After sitting down between my sister and friend on a bench, an elderly palm reader sitting in the shade in front of me started touching my palms and made a few predictions about future relationships and children, and explored career options and traits.
For example, she told me I have a writer’s line, could go into counseling and that I’m intelligent. All true of course, except for her prediction that I could also go into engineering and computer science. I’ve never been a natural at math.
She also told me it appeared I had overcome a great amount of stress in my life and was more in control of myself now. That was true. And then she eventually came to ask me if I had suffered from depression.
When I told the palm reader that I had in fact suffered from depression, she told me that a few lines on my left hand were closed, and a few on my right hand were open. This signifies an imbalance, and possibly bipolar disorder.
Interestingly enough, my mother has bipolar disorder, and I always wondered if I had more than dysthymia (a type of mood disorder that most people think of as depression).

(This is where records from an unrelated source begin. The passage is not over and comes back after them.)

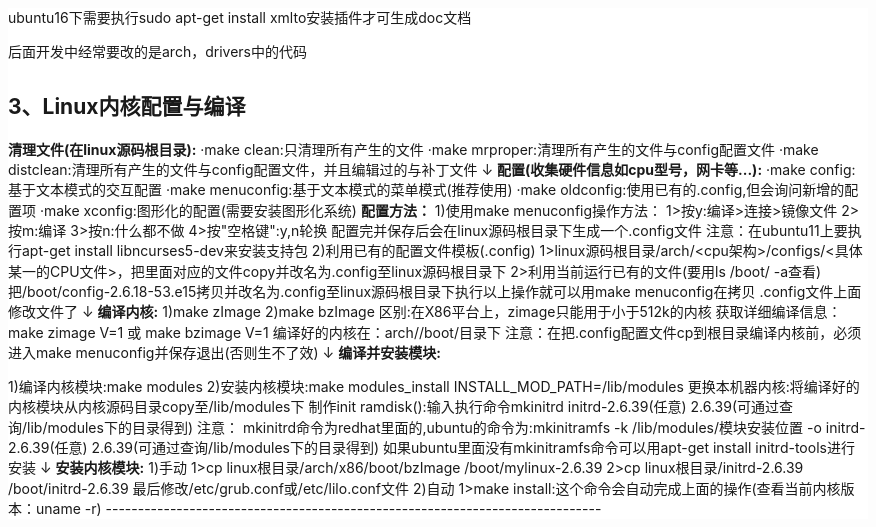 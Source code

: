 ubuntu16下需要执行sudo apt-get install xmlto安装插件才可生成doc文档

后面开发中经常要改的是arch，drivers中的代码

## **3、Linux内核配置与编译**

**清理文件(在linux源码根目录):**
·make clean:只清理所有产生的文件
·make mrproper:清理所有产生的文件与config配置文件
·make distclean:清理所有产生的文件与config配置文件，并且编辑过的与补丁文件
↓
**配置(收集硬件信息如cpu型号，网卡等...):**
·make config:基于文本模式的交互配置
·make menuconfig:基于文本模式的菜单模式(推荐使用)
·make oldconfig:使用已有的.config,但会询问新增的配置项
·make xconfig:图形化的配置(需要安装图形化系统)
**配置方法：**
1)使用make menuconfig操作方法：
1>按y:编译>连接>镜像文件
2>按m:编译
3>按n:什么都不做
4>按"空格键":y,n轮换
配置完并保存后会在linux源码根目录下生成一个.config文件
注意：在ubuntu11上要执行apt-get install libncurses5-dev来安装支持包
2)利用已有的配置文件模板(.config)
1>linux源码根目录/arch/<cpu架构>/configs/<具体某一的CPU文件>，把里面对应的文件copy并改名为.config至linux源码根目录下
2>利用当前运行已有的文件(要用ls /boot/ -a查看)把/boot/config-2.6.18-53.e15拷贝并改名为.config至linux源码根目录下执行以上操作就可以用make menuconfig在拷贝
.config文件上面修改文件了
↓
**编译内核:**
1)make zImage
2)make bzImage
区别:在X86平台上，zimage只能用于小于512k的内核
获取详细编译信息：make zimage V=1 或 make bzimage V=1
编译好的内核在：arch/<cpu>/boot/目录下
注意：在把.config配置文件cp到根目录编译内核前，必须进入make menuconfig并保存退出(否则生不了效)
↓
**编译并安装模块:**

1)编译内核模块:make modules
2)安装内核模块:make modules_install INSTALL_MOD_PATH=/lib/modules
更换本机器内核:将编译好的内核模块从内核源码目录copy至/lib/modules下
制作init ramdisk():输入执行命令mkinitrd initrd-2.6.39(任意) 2.6.39(可通过查询/lib/modules下的目录得到)
注意：
mkinitrd命令为redhat里面的,ubuntu的命令为:mkinitramfs -k /lib/modules/模块安装位置 -o initrd-2.6.39(任意) 2.6.39(可通过查询/lib/modules下的目录得到)
如果ubuntu里面没有mkinitramfs命令可以用apt-get install initrd-tools进行安装
↓
**安装内核模块:**
1)手动
1>cp linux根目录/arch/x86/boot/bzImage /boot/mylinux-2.6.39
2>cp linux根目录/initrd-2.6.39 /boot/initrd-2.6.39
最后修改/etc/grub.conf或/etc/lilo.conf文件
2)自动
1>make install:这个命令会自动完成上面的操作(查看当前内核版本：uname -r)
\-----------------------------------------------------------------------------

She explained that I have the ability to change my imbalance by taking different natural supplements like fish oil, and that I don’t have to be depressed the rest of my life. She added that I would most likely get married after 30 because I would spend some time working on myself, and that I should take into consideration the genetic factor of depression when I have kids.
I listened throughout the whole palm reading session, eager to explain to her my actual situation, but I just decided to accept her advice with no real comment. I have already made large strides with my depression, and I don’t feel like it defines me anymore, so I basically viewed her advice as something that would apply more to myself a few years ago.